Reporting on the survey, The Wall Street Journal's CFO Journal posted the blog, "Treasurers Weigh Investment Changes Amid European Money-Market Fund Reform." They explain, "The majority of European companies will consider changing their investment policies in response to new money-market fund rules and other regulatory changes, according to a survey by J.P. Morgan Chase & Co. Nearly 60%, or 75 of the 129 European companies J.P. Morgan surveyed, said the new rules could result in changes to where they keep their cash.... Globally, J.P. Morgan surveyed a total of 378 companies, with assets under management totaling $1.2 trillion."

The article continues, "The Council of the European Union, one of the EU's main decision-making bodies, in May approved reforms that impose stricter liquidity requirements and limit redemptions on money-market funds. The new rules are expected to go into effect by the end of 2018 or in early 2019. "Corporate treasurers are reevaluating their cash-decision making," said Jim Fuell, head of J.P. Morgan's global liquidity sales unit.... Around E1.2 trillion ($1.35 trillion) is currently invested in European money-market funds, according to the Institutional Money Market Funds Association."

The piece also comments, "Corporate treasurers and investment managers at 44% of the companies surveyed said they needed more time before making changes to their investments.
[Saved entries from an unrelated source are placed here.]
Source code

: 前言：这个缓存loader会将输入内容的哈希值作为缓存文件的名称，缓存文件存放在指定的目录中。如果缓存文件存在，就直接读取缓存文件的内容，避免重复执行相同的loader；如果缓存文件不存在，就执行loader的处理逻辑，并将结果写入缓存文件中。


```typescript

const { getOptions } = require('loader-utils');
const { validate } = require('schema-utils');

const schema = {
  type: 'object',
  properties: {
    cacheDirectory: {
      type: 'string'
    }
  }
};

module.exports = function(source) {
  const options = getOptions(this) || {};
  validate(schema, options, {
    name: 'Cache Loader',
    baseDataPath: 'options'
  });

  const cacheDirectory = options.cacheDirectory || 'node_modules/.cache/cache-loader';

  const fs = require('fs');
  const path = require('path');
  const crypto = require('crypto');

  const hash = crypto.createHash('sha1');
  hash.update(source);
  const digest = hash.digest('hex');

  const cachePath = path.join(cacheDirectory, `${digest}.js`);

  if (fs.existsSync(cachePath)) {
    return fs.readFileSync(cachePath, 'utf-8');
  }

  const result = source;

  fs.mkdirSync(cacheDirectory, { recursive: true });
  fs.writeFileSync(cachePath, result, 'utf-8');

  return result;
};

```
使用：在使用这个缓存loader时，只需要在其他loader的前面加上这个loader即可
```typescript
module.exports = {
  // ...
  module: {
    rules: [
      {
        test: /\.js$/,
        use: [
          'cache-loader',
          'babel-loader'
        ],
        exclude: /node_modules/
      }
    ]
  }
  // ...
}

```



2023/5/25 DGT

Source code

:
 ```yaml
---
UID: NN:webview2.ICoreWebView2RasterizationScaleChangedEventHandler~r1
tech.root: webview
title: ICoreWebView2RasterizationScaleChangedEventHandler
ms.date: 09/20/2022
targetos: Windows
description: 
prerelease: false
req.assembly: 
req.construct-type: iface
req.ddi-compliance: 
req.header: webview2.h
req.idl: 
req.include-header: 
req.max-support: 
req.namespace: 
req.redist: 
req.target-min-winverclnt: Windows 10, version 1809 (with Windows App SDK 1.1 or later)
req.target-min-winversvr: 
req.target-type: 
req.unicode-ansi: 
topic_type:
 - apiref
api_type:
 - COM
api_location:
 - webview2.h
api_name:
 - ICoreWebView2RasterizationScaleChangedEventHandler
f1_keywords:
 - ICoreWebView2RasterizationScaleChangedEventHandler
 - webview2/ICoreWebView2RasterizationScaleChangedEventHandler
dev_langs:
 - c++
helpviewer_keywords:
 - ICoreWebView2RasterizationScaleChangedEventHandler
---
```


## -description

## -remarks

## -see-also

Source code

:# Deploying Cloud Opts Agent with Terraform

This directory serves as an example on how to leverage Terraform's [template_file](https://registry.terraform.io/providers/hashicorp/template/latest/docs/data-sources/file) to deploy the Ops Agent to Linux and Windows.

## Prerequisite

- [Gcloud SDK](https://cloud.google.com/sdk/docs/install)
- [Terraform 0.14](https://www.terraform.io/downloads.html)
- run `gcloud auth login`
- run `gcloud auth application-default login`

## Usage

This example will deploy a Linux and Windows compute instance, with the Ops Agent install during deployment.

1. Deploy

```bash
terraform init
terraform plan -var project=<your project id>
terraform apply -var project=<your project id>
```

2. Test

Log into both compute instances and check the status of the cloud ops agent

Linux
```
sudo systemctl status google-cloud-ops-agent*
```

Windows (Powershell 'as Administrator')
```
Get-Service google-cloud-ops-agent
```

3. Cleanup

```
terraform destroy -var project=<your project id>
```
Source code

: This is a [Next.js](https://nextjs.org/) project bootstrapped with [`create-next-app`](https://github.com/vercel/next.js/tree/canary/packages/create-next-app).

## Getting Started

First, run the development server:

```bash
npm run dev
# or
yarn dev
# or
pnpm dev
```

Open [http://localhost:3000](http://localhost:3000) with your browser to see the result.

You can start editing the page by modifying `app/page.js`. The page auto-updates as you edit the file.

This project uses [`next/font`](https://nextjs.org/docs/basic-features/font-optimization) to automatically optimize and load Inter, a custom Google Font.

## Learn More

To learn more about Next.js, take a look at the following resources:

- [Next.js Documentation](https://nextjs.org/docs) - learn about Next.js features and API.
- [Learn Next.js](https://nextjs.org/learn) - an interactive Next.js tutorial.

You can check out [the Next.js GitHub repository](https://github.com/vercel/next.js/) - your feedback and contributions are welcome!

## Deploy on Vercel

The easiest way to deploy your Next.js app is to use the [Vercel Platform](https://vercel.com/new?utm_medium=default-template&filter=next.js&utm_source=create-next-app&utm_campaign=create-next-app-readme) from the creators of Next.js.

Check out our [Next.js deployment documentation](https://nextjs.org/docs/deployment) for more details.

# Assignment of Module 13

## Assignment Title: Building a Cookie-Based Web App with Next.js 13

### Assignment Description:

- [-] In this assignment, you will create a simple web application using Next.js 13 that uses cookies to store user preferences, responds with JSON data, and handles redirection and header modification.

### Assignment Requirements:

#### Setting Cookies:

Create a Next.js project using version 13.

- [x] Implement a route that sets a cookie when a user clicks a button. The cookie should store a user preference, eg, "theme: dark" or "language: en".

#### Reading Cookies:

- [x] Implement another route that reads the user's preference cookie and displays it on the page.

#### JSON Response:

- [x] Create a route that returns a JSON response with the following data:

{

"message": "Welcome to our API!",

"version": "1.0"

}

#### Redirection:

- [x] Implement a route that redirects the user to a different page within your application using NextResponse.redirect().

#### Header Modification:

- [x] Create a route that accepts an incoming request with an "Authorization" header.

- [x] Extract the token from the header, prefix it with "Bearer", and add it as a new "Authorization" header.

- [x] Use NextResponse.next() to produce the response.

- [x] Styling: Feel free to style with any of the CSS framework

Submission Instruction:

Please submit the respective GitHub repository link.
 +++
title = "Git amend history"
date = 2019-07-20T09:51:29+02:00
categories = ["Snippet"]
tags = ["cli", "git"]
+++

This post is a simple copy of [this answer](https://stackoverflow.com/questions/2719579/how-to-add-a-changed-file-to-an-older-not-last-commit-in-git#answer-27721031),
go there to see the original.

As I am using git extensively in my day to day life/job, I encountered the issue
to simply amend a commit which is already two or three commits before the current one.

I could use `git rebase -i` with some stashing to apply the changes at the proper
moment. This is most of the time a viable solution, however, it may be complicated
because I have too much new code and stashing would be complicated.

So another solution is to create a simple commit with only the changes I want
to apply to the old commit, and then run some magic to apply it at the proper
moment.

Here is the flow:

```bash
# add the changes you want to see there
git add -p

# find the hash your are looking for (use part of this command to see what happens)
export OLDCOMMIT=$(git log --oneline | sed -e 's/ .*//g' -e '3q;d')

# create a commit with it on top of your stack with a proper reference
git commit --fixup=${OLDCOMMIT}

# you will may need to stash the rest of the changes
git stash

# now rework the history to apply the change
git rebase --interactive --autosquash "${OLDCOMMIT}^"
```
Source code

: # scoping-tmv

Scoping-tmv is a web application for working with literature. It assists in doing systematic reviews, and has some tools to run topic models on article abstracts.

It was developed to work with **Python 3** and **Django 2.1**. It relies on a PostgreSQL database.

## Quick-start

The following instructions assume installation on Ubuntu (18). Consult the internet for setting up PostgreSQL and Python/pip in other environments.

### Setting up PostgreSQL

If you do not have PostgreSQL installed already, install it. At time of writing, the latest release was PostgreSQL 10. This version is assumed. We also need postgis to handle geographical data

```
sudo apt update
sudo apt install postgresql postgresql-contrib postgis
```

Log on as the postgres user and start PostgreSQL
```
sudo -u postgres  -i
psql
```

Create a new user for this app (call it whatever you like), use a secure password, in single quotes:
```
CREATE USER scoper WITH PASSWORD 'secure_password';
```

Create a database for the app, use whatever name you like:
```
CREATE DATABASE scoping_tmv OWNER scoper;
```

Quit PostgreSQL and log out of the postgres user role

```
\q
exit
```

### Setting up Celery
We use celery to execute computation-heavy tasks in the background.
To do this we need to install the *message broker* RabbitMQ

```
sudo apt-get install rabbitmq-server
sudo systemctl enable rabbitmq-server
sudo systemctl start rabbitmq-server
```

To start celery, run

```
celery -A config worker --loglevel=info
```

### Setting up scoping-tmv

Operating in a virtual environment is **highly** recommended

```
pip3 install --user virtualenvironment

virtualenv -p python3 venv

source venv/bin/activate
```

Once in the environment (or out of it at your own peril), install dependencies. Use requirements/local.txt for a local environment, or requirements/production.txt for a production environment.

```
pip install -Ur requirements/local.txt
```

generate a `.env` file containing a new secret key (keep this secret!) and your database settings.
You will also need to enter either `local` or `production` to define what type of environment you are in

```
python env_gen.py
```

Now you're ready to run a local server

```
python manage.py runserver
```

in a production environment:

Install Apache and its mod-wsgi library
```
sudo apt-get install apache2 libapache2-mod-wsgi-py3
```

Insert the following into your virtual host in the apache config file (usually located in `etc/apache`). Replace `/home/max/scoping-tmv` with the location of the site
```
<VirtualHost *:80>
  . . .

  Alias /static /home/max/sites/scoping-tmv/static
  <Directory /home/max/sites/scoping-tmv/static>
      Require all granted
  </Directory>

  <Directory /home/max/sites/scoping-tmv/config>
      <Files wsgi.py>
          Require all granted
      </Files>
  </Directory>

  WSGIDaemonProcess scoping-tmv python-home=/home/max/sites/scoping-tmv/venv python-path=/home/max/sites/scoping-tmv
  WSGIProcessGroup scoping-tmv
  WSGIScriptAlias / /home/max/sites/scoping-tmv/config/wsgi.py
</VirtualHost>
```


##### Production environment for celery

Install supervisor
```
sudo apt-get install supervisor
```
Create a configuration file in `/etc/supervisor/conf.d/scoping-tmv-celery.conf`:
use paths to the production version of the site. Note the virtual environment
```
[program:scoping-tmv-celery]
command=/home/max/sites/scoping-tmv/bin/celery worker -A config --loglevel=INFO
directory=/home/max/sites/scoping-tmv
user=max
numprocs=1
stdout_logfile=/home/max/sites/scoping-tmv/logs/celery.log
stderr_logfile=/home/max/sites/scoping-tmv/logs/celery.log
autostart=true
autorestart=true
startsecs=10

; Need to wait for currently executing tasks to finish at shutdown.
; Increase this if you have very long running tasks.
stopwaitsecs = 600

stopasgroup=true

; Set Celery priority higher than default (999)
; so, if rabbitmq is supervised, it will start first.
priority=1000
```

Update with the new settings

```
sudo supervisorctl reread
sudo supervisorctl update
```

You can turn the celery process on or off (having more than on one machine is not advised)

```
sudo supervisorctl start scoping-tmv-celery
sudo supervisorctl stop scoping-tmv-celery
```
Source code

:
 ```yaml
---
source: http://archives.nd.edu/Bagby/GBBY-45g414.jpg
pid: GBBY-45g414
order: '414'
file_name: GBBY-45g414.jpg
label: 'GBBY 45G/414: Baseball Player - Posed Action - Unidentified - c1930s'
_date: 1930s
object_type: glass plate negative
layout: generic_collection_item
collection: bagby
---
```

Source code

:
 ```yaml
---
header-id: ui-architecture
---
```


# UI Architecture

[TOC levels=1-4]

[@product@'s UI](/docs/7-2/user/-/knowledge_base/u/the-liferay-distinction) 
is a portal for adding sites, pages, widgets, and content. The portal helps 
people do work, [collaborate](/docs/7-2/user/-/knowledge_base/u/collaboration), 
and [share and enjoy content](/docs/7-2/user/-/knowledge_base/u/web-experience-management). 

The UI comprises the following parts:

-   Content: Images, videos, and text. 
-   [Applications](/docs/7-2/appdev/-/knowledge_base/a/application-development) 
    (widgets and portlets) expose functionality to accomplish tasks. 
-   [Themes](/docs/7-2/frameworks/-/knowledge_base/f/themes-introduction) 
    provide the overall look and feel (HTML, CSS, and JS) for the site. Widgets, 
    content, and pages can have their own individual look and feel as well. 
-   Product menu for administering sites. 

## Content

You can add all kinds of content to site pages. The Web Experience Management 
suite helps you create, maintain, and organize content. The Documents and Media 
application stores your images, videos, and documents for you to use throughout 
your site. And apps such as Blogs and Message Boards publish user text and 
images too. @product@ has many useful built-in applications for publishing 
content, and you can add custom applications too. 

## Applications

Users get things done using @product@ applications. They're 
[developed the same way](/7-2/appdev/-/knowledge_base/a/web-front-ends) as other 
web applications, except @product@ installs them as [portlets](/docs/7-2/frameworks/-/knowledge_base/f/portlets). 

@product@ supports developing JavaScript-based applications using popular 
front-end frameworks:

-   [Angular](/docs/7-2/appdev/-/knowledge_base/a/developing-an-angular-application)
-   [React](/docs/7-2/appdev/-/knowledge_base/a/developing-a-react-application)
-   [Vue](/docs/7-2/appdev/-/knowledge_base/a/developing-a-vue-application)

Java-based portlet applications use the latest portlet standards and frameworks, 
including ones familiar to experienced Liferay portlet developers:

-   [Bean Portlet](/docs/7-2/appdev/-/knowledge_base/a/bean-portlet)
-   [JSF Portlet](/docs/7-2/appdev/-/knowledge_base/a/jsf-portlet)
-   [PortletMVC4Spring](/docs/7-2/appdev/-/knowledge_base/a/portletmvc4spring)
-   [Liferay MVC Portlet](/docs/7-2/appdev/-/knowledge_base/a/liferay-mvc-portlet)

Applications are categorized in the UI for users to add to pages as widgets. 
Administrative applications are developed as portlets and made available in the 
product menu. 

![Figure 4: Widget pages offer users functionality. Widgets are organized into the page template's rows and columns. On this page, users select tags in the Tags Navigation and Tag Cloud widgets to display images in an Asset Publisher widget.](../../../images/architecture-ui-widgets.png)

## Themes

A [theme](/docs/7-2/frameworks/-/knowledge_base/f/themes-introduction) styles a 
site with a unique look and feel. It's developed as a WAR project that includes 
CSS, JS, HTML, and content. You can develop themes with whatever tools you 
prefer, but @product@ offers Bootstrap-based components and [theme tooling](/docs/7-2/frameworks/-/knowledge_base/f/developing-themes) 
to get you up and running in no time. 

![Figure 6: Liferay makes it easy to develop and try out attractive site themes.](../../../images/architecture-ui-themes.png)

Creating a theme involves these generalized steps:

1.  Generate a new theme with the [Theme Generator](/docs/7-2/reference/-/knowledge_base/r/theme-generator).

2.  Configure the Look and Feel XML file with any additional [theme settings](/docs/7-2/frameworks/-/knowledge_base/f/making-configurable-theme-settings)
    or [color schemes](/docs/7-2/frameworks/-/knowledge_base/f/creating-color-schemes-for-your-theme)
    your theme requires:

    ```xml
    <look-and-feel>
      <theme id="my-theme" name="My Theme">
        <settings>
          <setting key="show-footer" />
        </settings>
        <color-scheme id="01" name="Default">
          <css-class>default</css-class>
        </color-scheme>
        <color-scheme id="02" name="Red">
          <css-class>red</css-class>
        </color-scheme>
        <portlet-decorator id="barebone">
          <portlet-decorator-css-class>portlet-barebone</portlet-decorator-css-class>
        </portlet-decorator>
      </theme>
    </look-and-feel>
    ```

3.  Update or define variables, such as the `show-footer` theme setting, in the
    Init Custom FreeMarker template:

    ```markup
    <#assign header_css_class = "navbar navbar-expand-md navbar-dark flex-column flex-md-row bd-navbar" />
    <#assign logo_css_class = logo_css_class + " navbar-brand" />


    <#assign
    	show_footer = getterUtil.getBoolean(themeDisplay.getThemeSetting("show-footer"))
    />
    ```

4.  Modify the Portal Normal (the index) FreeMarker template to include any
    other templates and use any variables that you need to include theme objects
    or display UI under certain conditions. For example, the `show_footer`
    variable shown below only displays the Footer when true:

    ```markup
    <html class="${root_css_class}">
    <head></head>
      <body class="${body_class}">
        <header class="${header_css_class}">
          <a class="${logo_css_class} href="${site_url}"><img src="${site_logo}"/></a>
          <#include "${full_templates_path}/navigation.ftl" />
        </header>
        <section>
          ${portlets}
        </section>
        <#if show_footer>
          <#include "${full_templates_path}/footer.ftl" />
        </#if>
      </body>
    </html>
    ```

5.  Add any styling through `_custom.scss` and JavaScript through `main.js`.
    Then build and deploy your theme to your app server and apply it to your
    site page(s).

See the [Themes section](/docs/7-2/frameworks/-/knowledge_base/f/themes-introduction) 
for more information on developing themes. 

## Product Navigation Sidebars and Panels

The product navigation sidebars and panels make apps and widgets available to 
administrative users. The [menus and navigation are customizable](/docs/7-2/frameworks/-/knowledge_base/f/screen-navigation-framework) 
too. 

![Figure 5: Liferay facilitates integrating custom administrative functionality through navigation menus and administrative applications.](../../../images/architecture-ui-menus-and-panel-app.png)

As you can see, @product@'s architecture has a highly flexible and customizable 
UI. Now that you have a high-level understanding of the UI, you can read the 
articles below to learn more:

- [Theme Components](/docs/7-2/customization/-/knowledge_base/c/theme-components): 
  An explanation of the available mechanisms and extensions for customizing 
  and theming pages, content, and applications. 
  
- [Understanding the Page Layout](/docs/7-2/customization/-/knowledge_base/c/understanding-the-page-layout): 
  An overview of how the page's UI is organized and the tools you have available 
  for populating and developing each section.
Meanwhile, 43% of companies said mandatory liquidity fees and redemption hurdles would be the most important factor in their decision making process. A new category of funds, so called low-volatility net asset value funds, will likely attract significant amounts of corporate cash, Mr. Fuell said, as they are the most akin to the constant net asset value funds that are available now."

Finally, CFO Journal adds, "The changes in Europe are expected to be less dramatic than the reforms that came into effect in the U.S. in October 2016 because the liquidity fees and redemption hurdles apply to all money-market funds in Europe. The U.S. rules triggered a rush of cash from prime funds -- money-market funds that invest primarily in corporate debt securities -- into U.S. treasury and government funds, which are not subject to liquidity fees and redemption hurdles."